I have a customer that has a Ubuntu 20.04 VM running inside a qNAP NAS server providing information management functionality to windows 10 clients. The VM is joined to their domain but the qNAP server is not. The NAS server is only used as an easy place to run the VM. The VM is providing much more functionality than the NAS device can for this client, the details of which are a bit involved and would require more space than this forum really allows. (Would be happy to discuss this with anyone on a side channel...)

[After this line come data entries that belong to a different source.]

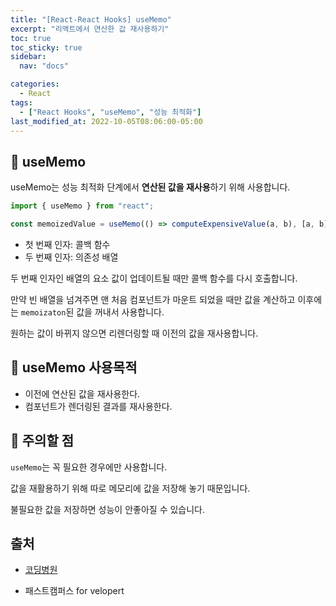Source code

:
 ```yaml
---
title: "[React-React Hooks] useMemo"
excerpt: "리액트에서 연산한 값 재사용하기"
toc: true
toc_sticky: true
sidebar:
  nav: "docs"

categories:
  - React
tags:
  - ["React Hooks", "useMemo", "성능 최적화"]
last_modified_at: 2022-10-05T08:06:00-05:00
---
```


## 📄 useMemo

useMemo는 성능 최적화 단계에서 **연산된 값을 재사용**하기 위해 사용합니다.

```ts
import { useMemo } from "react";

const memoizedValue = useMemo(() => computeExpensiveValue(a, b), [a, b]);
```

- 첫 번째 인자: 콜백 함수
- 두 번째 인자: 의존성 배열

두 번째 인자인 배열의 요소 값이 업데이트될 때만 콜백 함수를 다시 호출합니다.

만약 빈 배열을 넘겨주면 맨 처음 컴포넌트가 마운트 되었을 때만 값을 계산하고 이후에는 `memoizaton`된 값을 꺼내서 사용합니다.

원하는 값이 바뀌지 않으면 리렌더링할 때 이전의 값을 재사용합니다.

## 📄 useMemo 사용목적

- 이전에 연산된 값을 재사용한다.
- 컴포넌트가 렌더링된 결과를 재사용한다.

## 📄 주의할 점

`useMemo`는 꼭 필요한 경우에만 사용합니다.

값을 재활용하기 위해 따로 메모리에 값을 저장해 놓기 때문입니다.

불필요한 값을 저장하면 성능이 안좋아질 수 있습니다.

## 출처

- [코딩병원](https://itprogramming119.tistory.com/entry/React-useMemo-%EC%82%AC%EC%9A%A9%EB%B2%95-%EB%B0%8F-%EC%98%88%EC%A0%9C)

* 패스트캠퍼스 for velopert
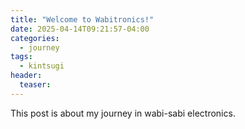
 ```yaml
---
title: "Welcome to Wabitronics!"
date: 2025-04-14T09:21:57-04:00
categories:
  - journey
tags:
  - kintsugi
header:
  teaser: 
---
```

This post is about my journey in wabi-sabi electronics.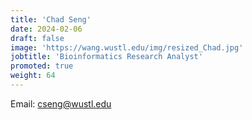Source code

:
 ```yaml
---
title: 'Chad Seng'
date: 2024-02-06
draft: false
image: 'https://wang.wustl.edu/img/resized_Chad.jpg'
jobtitle: 'Bioinformatics Research Analyst'
promoted: true
weight: 64
---
```

Email: cseng@wustl.edu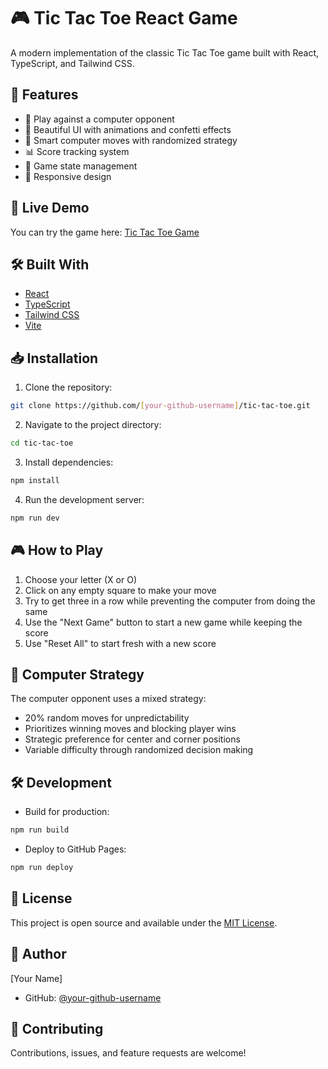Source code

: # 🎮 Tic Tac Toe React Game

A modern implementation of the classic Tic Tac Toe game built with React, TypeScript, and Tailwind CSS.

## 🎯 Features

- 🎲 Play against a computer opponent
- 🎨 Beautiful UI with animations and confetti effects
- 🎯 Smart computer moves with randomized strategy
- 📊 Score tracking system
- 🔄 Game state management
- 📱 Responsive design

## 🚀 Live Demo

You can try the game here: [Tic Tac Toe Game](https://[your-github-username].github.io/tic-tac-toe/)

## 🛠️ Built With

- [React](https://reactjs.org/)
- [TypeScript](https://www.typescriptlang.org/)
- [Tailwind CSS](https://tailwindcss.com/)
- [Vite](https://vitejs.dev/)

## 📥 Installation

1. Clone the repository:
```bash
git clone https://github.com/[your-github-username]/tic-tac-toe.git
```

2. Navigate to the project directory:
```bash
cd tic-tac-toe
```

3. Install dependencies:
```bash
npm install
```

4. Run the development server:
```bash
npm run dev
```

## 🎮 How to Play

1. Choose your letter (X or O)
2. Click on any empty square to make your move
3. Try to get three in a row while preventing the computer from doing the same
4. Use the "Next Game" button to start a new game while keeping the score
5. Use "Reset All" to start fresh with a new score

## 🧠 Computer Strategy

The computer opponent uses a mixed strategy:
- 20% random moves for unpredictability
- Prioritizes winning moves and blocking player wins
- Strategic preference for center and corner positions
- Variable difficulty through randomized decision making

## 🛠️ Development

- Build for production:
```bash
npm run build
```

- Deploy to GitHub Pages:
```bash
npm run deploy
```

## 📝 License

This project is open source and available under the [MIT License](LICENSE).

## 👤 Author

[Your Name]
- GitHub: [@your-github-username](https://github.com/[your-github-username])

## 🤝 Contributing

Contributions, issues, and feature requests are welcome!
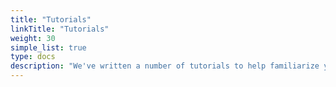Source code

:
 ```yaml
---
title: "Tutorials"
linkTitle: "Tutorials"
weight: 30
simple_list: true
type: docs
description: "We've written a number of tutorials to help familiarize you with Viam and its range of capabilities. Examples include the following:"
---
```

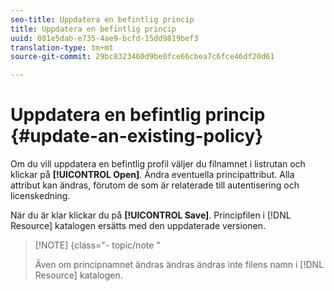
 ```yaml
---
seo-title: Uppdatera en befintlig princip
title: Uppdatera en befintlig princip
uuid: 081e5dab-e735-4ae9-bcfd-15dd9819bef3
translation-type: tm+mt
source-git-commit: 29bc8323460d9be0fce66cbea7c6fce46df20d61

---
```



# Uppdatera en befintlig princip {#update-an-existing-policy}

Om du vill uppdatera en befintlig profil väljer du filnamnet i listrutan och klickar på **[!UICONTROL Open]**. Ändra eventuella principattribut. Alla attribut kan ändras, förutom de som är relaterade till autentisering och licenskedning.

När du är klar klickar du på **[!UICONTROL Save]**. Principfilen i [!DNL Resource] katalogen ersätts med den uppdaterade versionen.

>[!NOTE] {class=&quot;- topic/note &quot;
>
>Även om principnamnet ändras ändras ändras inte filens namn i [!DNL Resource] katalogen.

This configuration has been running successfully for months without issues until last Friday. These NAS servers have been targeted by a ransomware gang so qNAP decided to force an upgrade of their NAS OS. Probably not the best approach but that's what happened. I then remoted into their system and updated the Ubuntu VM. Then the overlying software also was updated. In hindsight, it was probably not a good idea to update everything at once but that worked here in our lab. However, that's when the fun started...
The software that runs in the VM has windows client software that is upgraded via a Samba share that is mapped to a drive letter on the windows 10 systems. The .exe file that was downloaded had some strange errors and would not run. The file appeared corrupted. I manually copied the file again from the CIFS share on the VM and it failed again but with a different error. Each time I copied the file, the size was correct but would fail in a different manner. I then uploaded a copy directly to the windows machine bypassing the VM and all was well. As you can see, there are a lot of places to point fingers but here is what I've done in an attempt to isolate the problem:
- Did some copy testing with the following results.
- File uploads of just about any size (a few bytes to 1GB) all uploaded to the VM correctly.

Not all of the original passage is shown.